İİK"na 4949 sayılı Yasa"nın 102. maddesiyle eklenen Ek 1. madde uyarınca parasal sınır, her takvim yılı başından geçerli olmak üzere, önceki yılda uygulanan parasal sınırların 213 sayılı Vergi Usul Kanunu’nun mükerrer 298. maddesi uyarınca Maliye Bakanlığı"nca her yıl tespit ve ilan edilen yeniden değerlendirme oranında artırılması suretiyle uygulanır. Bu şekilde, belirlenen sınırların (on milyon TL) 10,00 TL"sını aşmayan kısımları dikkate alınmamaktadır.
Buna göre, hesaplamanın yapıldığı 2013 yılında İcra Mahkemeleri’nce istihkak davaları sonucunda verilecek kararların temyiz edilebilmesi için, temyiz konusu 5.240,00 TL’sının üzerinde bulunmalıdır.
İİK’nun 363. maddesinin 1. fıkrasının 7. bendinde temyiz edilebilecek kararlar arasında sayılan istihkak davalarında ve istihkak davalarına ilişkin takibin taliki kararlarında temyiz incelemesi yapılabilmesi için aynı fıkranın son cümlesinde yer alan özel düzenlemeye göre İcra Mahkemesi kararının taalluk ettiği malın veya hakkın değerinin belirlenen bu miktarı geçmesi şarttır.
Somut olayda temyiz konusu mahcuzların değeri 5.240,00 TL’sının altındadır.
Bu durumda, davacı ... ile ilgili hüküm kesin nitelik taşıdığından hakkındaki bozma ilamının kaldırılarak temyiz dilekçesinin reddi gerekmiştir.
2-Davacı ... ile ilgili istihkak iddiası ile tashihi karar itirazlarının incelenmesinde ise;
Dava konusu haciz borçlunun konutunda değil, üçüncü kişi ile ortak kullanımlarında bulunan avluda yapılmıştır.

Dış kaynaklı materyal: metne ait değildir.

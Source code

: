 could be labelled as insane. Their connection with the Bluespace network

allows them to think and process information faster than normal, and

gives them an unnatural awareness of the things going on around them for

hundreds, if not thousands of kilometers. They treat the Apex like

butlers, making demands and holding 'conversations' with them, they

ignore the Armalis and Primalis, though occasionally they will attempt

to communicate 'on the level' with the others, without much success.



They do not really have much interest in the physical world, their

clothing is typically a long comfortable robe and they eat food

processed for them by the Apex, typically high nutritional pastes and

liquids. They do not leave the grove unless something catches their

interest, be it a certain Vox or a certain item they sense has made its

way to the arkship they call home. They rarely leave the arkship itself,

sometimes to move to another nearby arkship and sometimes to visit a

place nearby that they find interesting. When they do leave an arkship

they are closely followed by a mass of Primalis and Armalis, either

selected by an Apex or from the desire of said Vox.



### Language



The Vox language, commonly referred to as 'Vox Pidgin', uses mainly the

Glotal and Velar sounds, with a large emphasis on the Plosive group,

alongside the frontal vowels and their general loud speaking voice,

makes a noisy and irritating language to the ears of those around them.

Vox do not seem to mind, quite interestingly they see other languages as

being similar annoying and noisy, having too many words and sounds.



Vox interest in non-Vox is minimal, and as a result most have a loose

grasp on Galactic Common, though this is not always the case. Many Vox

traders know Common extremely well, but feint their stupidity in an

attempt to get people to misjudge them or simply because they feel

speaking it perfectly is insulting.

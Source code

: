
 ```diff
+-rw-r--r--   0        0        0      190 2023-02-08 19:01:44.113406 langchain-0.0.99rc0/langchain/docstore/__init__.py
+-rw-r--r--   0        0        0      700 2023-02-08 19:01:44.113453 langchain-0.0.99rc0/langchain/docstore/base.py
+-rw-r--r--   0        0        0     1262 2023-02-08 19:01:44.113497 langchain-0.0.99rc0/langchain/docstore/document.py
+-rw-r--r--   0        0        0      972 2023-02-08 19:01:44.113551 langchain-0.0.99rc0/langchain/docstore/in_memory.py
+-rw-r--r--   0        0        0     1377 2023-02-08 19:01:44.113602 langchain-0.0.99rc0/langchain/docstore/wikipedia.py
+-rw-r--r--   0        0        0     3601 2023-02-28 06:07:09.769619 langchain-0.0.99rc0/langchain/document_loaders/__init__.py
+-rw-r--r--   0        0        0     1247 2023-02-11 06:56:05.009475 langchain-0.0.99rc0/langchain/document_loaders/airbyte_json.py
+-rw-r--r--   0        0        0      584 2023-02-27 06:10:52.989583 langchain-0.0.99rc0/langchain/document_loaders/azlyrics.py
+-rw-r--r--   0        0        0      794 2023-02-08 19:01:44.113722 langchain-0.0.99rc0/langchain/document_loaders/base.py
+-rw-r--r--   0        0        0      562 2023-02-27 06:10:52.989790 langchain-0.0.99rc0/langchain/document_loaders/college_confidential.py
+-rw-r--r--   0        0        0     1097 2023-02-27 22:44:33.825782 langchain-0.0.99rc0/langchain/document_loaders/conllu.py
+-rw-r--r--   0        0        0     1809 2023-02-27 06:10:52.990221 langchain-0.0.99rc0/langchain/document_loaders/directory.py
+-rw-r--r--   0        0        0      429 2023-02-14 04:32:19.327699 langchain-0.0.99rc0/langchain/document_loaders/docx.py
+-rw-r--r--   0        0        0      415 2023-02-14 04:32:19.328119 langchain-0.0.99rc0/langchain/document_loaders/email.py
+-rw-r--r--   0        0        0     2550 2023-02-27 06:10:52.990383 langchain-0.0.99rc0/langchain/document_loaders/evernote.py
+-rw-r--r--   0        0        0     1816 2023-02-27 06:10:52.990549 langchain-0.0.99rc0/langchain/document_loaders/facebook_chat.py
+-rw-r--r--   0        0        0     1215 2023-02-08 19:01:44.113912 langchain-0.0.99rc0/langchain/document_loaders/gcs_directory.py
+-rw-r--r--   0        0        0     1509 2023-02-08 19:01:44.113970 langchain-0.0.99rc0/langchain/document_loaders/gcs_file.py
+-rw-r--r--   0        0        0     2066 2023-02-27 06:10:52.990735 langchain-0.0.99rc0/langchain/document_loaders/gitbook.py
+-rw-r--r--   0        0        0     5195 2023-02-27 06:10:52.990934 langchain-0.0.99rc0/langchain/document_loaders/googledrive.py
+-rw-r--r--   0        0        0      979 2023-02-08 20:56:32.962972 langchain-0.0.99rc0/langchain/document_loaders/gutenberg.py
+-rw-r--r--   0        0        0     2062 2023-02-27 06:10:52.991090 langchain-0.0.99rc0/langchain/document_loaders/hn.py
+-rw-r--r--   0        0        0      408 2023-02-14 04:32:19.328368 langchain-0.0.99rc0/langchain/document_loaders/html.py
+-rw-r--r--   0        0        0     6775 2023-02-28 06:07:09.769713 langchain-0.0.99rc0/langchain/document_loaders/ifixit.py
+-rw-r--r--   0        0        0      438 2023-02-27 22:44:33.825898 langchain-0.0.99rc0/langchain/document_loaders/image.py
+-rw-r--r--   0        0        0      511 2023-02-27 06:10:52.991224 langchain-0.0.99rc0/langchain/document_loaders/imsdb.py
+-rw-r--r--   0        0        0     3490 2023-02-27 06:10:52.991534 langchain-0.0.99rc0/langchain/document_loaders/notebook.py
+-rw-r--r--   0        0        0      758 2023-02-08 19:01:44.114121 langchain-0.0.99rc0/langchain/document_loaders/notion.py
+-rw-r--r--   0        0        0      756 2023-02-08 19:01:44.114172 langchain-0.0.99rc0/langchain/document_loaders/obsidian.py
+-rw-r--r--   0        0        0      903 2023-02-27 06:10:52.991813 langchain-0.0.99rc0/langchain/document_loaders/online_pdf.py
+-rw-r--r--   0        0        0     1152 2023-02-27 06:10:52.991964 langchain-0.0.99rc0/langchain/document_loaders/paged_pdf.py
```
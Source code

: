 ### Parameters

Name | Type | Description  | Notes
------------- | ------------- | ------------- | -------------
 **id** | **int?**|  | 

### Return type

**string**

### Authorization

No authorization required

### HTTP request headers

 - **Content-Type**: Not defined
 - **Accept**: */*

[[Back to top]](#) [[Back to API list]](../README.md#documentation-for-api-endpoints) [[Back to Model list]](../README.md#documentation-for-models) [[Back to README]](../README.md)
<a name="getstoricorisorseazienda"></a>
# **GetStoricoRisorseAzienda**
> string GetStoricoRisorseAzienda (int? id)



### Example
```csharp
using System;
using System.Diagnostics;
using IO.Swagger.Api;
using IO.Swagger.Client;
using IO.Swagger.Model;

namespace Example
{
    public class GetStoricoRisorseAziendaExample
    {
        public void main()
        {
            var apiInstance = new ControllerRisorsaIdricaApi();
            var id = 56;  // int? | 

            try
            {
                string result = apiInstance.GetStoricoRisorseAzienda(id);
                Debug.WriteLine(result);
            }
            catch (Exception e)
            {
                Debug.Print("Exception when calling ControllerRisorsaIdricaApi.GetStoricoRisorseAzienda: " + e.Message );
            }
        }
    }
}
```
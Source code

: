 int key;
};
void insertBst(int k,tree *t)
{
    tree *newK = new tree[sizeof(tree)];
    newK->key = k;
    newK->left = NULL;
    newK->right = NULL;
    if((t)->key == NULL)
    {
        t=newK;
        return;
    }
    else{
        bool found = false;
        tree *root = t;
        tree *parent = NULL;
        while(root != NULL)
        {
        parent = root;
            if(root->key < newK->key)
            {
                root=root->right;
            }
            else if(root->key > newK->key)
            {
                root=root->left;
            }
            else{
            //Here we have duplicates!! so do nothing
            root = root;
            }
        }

Kaldı ki, taşınmazın tapu kaydı da borçlu adına değildir. Römorkun ise borçluya ait olduğunu gösteren bir tespit ya da delil dosyaya yansımamıştır.
Bu koşullarda İİK’nun 97/a maddesindeki mülkiyet karinesinin üçüncü kişi yararına olduğunun kabulü gerekir. İspat yükü altında olan alacaklı taraf, karinenin aksini kanıtlamaya elverişli delilleri dosyaya sunamamıştır.
Dosya içerisindeki bilgi ve belgelere, mahkeme kararının gerekçesinde dayanılan delillerin tartışılıp değerlendirilmesinde usul ve yasaya aykırı bir yön bulunmamasına göre, davalı alacaklı vekilinin yerinde görülmeyen tüm temyiz itirazlarının reddiyle usul ve yasaya uygun bulunan hükmün onanması gerekmiştir.
Yukarıda (1) numaralı bentte açıklanan nedenlerle davacı üçüncü kişi ...’ın bu yönleri amaçlayan tashihi karar itirazlarının kabulüyle hakkındaki bozma kararının ortadan kaldırılmasına ve davalı alacaklı vekilinin temyiz dilekçesinin İİK’nun 363, 365/3, Ek 1. maddeleri uyarınca REDDİNE, (2) numaralı bentte açıklanan nedenlerle davacı üçüncü kişi ...’nun tashihi karar itirazlarının kabulüyle hakkındaki bozma kararının ortadan kaldırılarak bu davacı yönünden usul ve Yasa"ya uygun olan yerel mahkeme hükmünün ONANMASINA ve 50,45 TL peşin harcın istek halinde karar düzeltme isteyene iadesine, 08.05.2014 tarihinde oybirliğiyle karar verildi.